Once the line with "## Teachers develop" is found in the data, output it and each following line exactly, up to and including the line with "One golden rule", and nothing before or after.

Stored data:
※ ※ ※

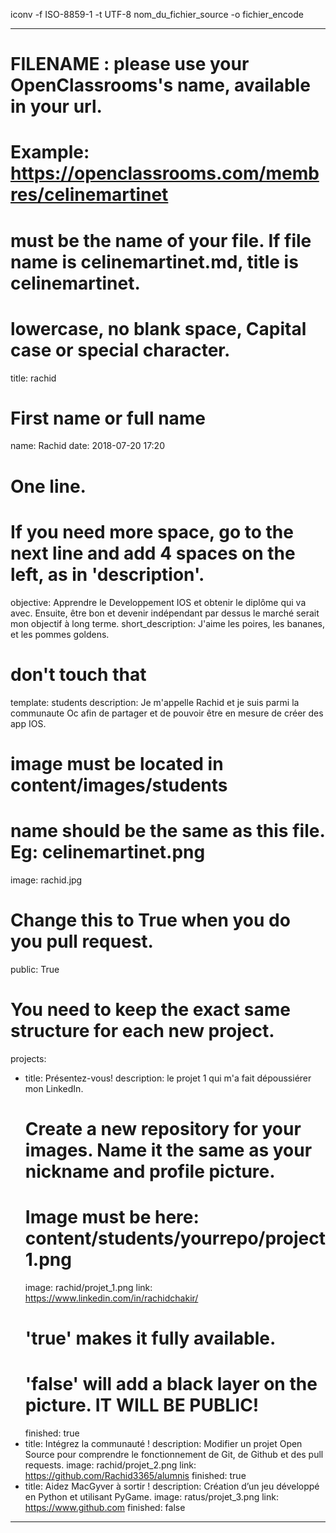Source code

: iconv -f ISO-8859-1 -t UTF-8 nom_du_fichier_source -o fichier_encode

---

# FILENAME : please use your OpenClassrooms's name, available in your url.
# Example: https://openclassrooms.com/membres/celinemartinet
# must be the name of your file. If file name is celinemartinet.md, title is celinemartinet.
# lowercase, no blank space, Capital case or special character.
title: rachid

# First name or full name
name: Rachid
date: 2018-07-20 17:20

# One line.
# If you need more space, go to the next line and add 4 spaces on the left, as in 'description'.
objective: Apprendre le Developpement IOS et obtenir le diplôme qui va avec. Ensuite, être bon et devenir indépendant par dessus le marché serait mon objectif à long terme.
short_description: J'aime les poires, les bananes, et les pommes goldens.

# don't touch that
template: students
description:
  Je m'appelle Rachid et je suis parmi la communaute Oc afin de partager et de pouvoir être en mesure de créer des app IOS. 

# image must be located in content/images/students
# name should be the same as this file. Eg: celinemartinet.png
image: rachid.jpg

# Change this to True when you do you pull request.
public: True

# You need to keep the exact same structure for each new project.
projects:
  - title: Présentez-vous!
    description: le projet 1 qui m'a fait dépoussiérer mon LinkedIn.
    # Create a new repository for your images. Name it the same as your nickname and profile picture.
    # Image must be here: content/students/yourrepo/project1.png
    image: rachid/projet_1.png
    link: https://www.linkedin.com/in/rachidchakir/
    # 'true' makes it fully available.
    # 'false' will add a black layer on the picture. IT WILL BE PUBLIC!
    finished: true
  - title: Intégrez la communauté !
    description: Modifier un projet Open Source pour comprendre le fonctionnement de Git, de Github et des pull requests. 
    image: rachid/projet_2.png
    link: https://github.com/Rachid3365/alumnis
    finished: true
  - title: Aidez MacGyver à sortir !
    description: Création d’un jeu développé en Python et utilisant PyGame.
    image: ratus/projet_3.png
    link: https://www.github.com
    finished: false
---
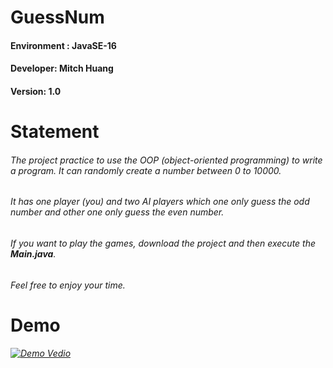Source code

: # GuessNum
#### Environment : JavaSE-16
#### Developer: Mitch Huang
#### Version: 1.0
# Statement
###### The project practice to use the OOP (object-oriented programming) to write a program. It can randomly create a number between 0 to 10000.
###### It has one player (you) and two AI players which one only guess the odd number and other one only guess the even number.
###### If you want to play the games, download the project and then execute the **Main.java**.
###### Feel free to enjoy your time.
# Demo
###### [![Demo Vedio](https://i.imgur.com/5Ex4T6h.png)](https://www.youtube.com/watch?v=UM7_GysSM7k&t=5s&ab_channel=Mitch)
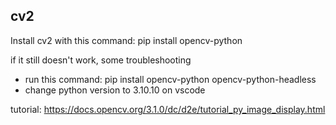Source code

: ## cv2

Install cv2 with this command:
pip install opencv-python

if it still doesn't work, some troubleshooting
- run this command: pip install opencv-python opencv-python-headless
- change python version to 3.10.10 on vscode

tutorial: https://docs.opencv.org/3.1.0/dc/d2e/tutorial_py_image_display.html
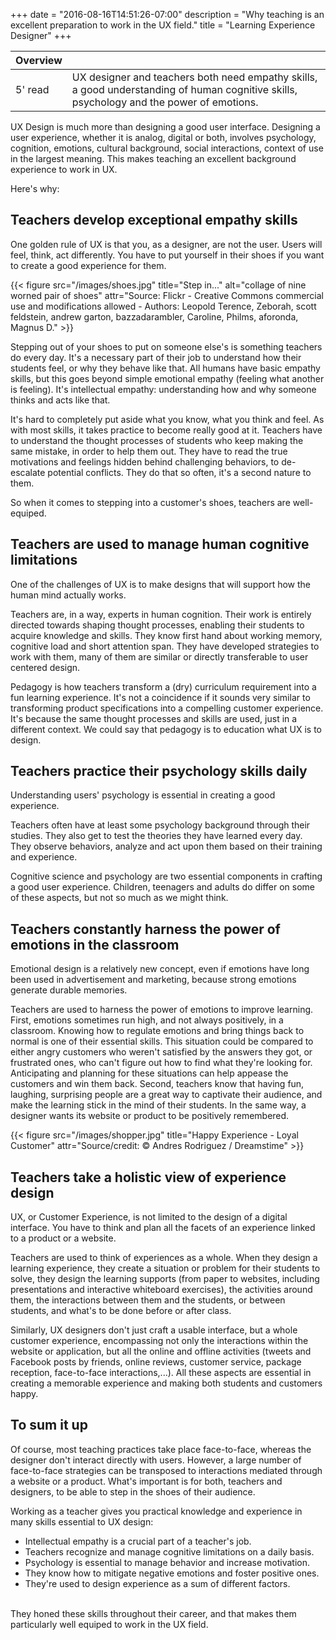 +++
date = "2016-08-16T14:51:26-07:00"
description = "Why teaching is an excellent preparation to work in the UX field."
title = "Learning Experience Designer"
+++

 <div class="overview">

 Overview | <i class="fa fa-bookmark"></i>
 ---------|---
 5' read   | UX designer and teachers both need empathy skills, a good understanding of human cognitive skills, psychology and the power of emotions.

</div>

UX Design is much more than designing a good user interface. Designing a user experience, whether it is analog, digital or both, involves psychology, cognition, emotions, cultural background, social interactions, context of use in the largest meaning. This makes teaching an excellent background experience to work in UX.

Here's why:

## Teachers develop exceptional empathy skills

One golden rule of UX is that you, as a designer, are not the user. Users will feel, think, act differently. You have to put yourself in their shoes if you want to create a good experience for them.

{{< figure src="/images/shoes.jpg" title="Step in..." alt="collage of nine worned pair of shoes" attr="Source: Flickr - Creative Commons commercial use and modifications allowed - Authors: Leopold Terence, Zeborah, scott feldstein, andrew garton, bazzadarambler, Caroline, Philms, aforonda, Magnus D." >}}

Stepping out of your shoes to put on someone else's is something teachers do every day. It's a necessary part of their job to understand how their students feel, or why they behave like that. All humans have basic empathy skills, but this goes beyond simple emotional empathy (feeling what another is feeling). It's intellectual empathy: understanding how and why someone thinks and acts like that.

It's hard to completely put aside what you know, what you think and feel. As with most skills, it takes practice to become really good at it. Teachers have to understand the thought processes of students who keep making the same mistake, in order to help them out. They have to read the true motivations and feelings hidden behind challenging behaviors, to de-escalate potential conflicts. They do that so often, it's a second nature to them.

So when it comes to stepping into a customer's shoes, teachers are well-equiped. 

## Teachers are used to manage human cognitive limitations

One of the challenges of UX is to make designs that will support how the human mind actually works.

Teachers are, in a way, experts in human cognition. Their work is entirely directed towards shaping thought processes, enabling their students to acquire knowledge and skills. They know first hand about working memory, cognitive load and short attention span. They have developed strategies to work with them, many of them are similar or directly transferable to user centered design. 

Pedagogy is how teachers transform a (dry) curriculum requirement into a fun learning experience. It's not a coincidence if it sounds very similar to transforming product specifications into a compelling customer experience. It's because the same thought processes and skills are used, just in a different context. We could say that pedagogy is to education what UX is to design. 

## Teachers practice their psychology skills daily

Understanding users' psychology is essential in creating a good experience. 

Teachers often have at least some psychology background through their studies. They also get to test the theories they have learned every day. They observe behaviors, analyze and act upon them based on their training and experience. 

Cognitive science and psychology are two essential components in crafting a good user experience. Children, teenagers and adults do differ on some of these aspects, but not so much as we might think.

## Teachers constantly harness the power of emotions in the classroom

Emotional design is a relatively new concept, even if emotions have long been used in advertisement and marketing, because strong emotions generate durable memories.

Teachers are used to harness the power of emotions to improve learning. First, emotions sometimes run high, and not always positively, in a classroom. Knowing how to regulate emotions and bring things back to normal is one of their essential skills. This situation could be compared to either angry customers who weren't satisfied by the answers they got, or frustrated ones, who can't figure out how to find what they're looking for. Anticipating and planning for these situations can help appease the customers and win them back. Second, teachers know that having fun, laughing, surprising people are a great way to captivate their audience, and make the learning stick in the mind of their students. In the same way, a designer wants its website or product to be positively remembered.

{{< figure src="/images/shopper.jpg" title="Happy Experience - Loyal Customer" attr="Source/credit: © Andres Rodriguez / Dreamstime" >}}

## Teachers take a holistic view of experience design

UX, or Customer Experience, is not limited to the design of a digital interface. You have to think and plan all the facets of an experience linked to a product or a website.

Teachers are used to think of experiences as a whole. When they design a learning experience, they create a situation or problem for their students to solve, they design the learning supports (from paper to websites, including presentations and interactive whiteboard exercises), the activities around them, the interactions between them and the students, or between students, and what's to be done before or after class. 

Similarly, UX designers don't just craft a usable interface, but a whole customer experience, encompassing not only the interactions within the website or application, but all the online and offline activities (tweets and Facebook posts by friends, online reviews, customer service, package reception, face-to-face interactions,...). All these aspects are essential in creating a memorable experience and making both students and customers happy.

## To sum it up 

Of course, most teaching practices take place face-to-face, whereas the designer don't interact directly with users. However, a large number of face-to-face strategies can be transposed to interactions mediated through a website or a product. What's important is for both, teachers and designers, to be able to step in the shoes of their audience. 

Working as a teacher gives you practical knowledge and experience in many skills essential to UX design:

- Intellectual empathy is a crucial part of a teacher's job.
- Teachers recognize and manage cognitive limitations on a daily basis.
- Psychology is essential to manage behavior and increase motivation.
- They know how to mitigate negative emotions and foster positive ones.
- They're used to design experience as a sum of different factors.

<br>
They honed these skills throughout their career, and that makes them particularly well equiped to work in the UX field.


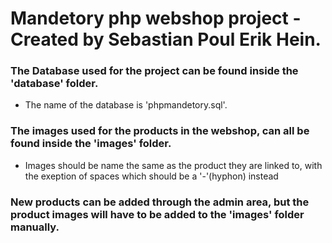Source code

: # Mandetory php webshop project -  Created by Sebastian Poul Erik Hein.

### The Database used for the project can be found inside the 'database' folder.
- The name of the database is 'phpmandetory.sql'.

### The images used for the products in the webshop, can all be found inside the 'images' folder.
- Images should be name the same as the product they are linked to, with the exeption of spaces which should be a '-'(hyphon) instead

### New products can be added through the admin area, but the product images will have to be added to the 'images' folder manually.
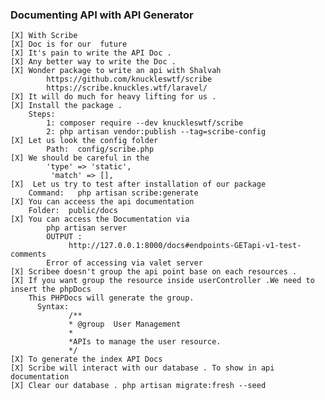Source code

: ### Documenting API with API Generator
    [X] With Scribe
    [X] Doc is for our  future 
    [X] It's pain to write the API Doc .
    [X] Any better way to write the Doc .
    [X] Wonder package to write an api with Shalvah
            https://github.com/knuckleswtf/scribe
            https://scribe.knuckles.wtf/laravel/
    [X] It will do much for heavy lifting for us .
    [X] Install the package .
        Steps: 
            1: composer require --dev knuckleswtf/scribe
            2: php artisan vendor:publish --tag=scribe-config
    [X] Let us look the config folder
            Path:  config/scribe.php
    [X] We should be careful in the 
            'type' => 'static',
             'match' => [],
    [X]  Let us try to test after installation of our package
        Command:   php artisan scribe:generate
    [X] You can acceess the api documentation 
        Folder:  public/docs 
    [X] You can access the Documentation via 
            php artisan server 
            OUTPUT :
                 http://127.0.0.1:8000/docs#endpoints-GETapi-v1-test-comments
            Error of accessing via valet server
    [X] Scribee doesn't group the api point base on each resources .
    [X] If you want group the resource inside userController .We need to insert the phpDocs
        This PHPDocs will generate the group.
          Syntax:
                 /**
                 * @group  User Management
                 *
                 *APIs to manage the user resource.
                 */
    [X] To generate the index API Docs
    [X] Scribe will interact with our database . To show in api documentation
    [X] Clear our database . php artisan migrate:fresh --seed
            

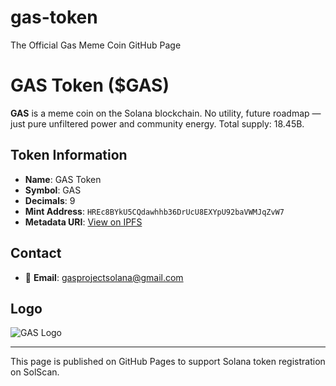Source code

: # gas-token
The Official Gas Meme Coin GitHub Page
# GAS Token ($GAS)

**GAS** is a meme coin on the Solana blockchain. No utility, future roadmap — just pure unfiltered power and community energy. Total supply: 18.45B.

## Token Information
- **Name**: GAS Token  
- **Symbol**: GAS  
- **Decimals**: 9  
- **Mint Address**: `HREc8BYkU5CQdawhhb36DrUcU8EXYpU92baVWMJqZvW7`  
- **Metadata URI**: [View on IPFS](https://bafybeidtdlagdaerif6c5lwbbovqkuvjudwieit3wjaqeczh42qdrp4z4e.ipfs.w3s.link)

## Contact
- 📧 **Email**: gasprojectsolana@gmail.com 

## Logo
![GAS Logo](https://i.imgur.com/20hC5VU.jpeg)

---

This page is published on GitHub Pages to support Solana token registration on SolScan.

※ ※ ※

__Output__.
## Teachers develop exceptional empathy skills

One golden rule of UX is that you, as a designer, are not the user. Users will feel, think, act differently. You have to put yourself in their shoes if you want to create a good experience for them.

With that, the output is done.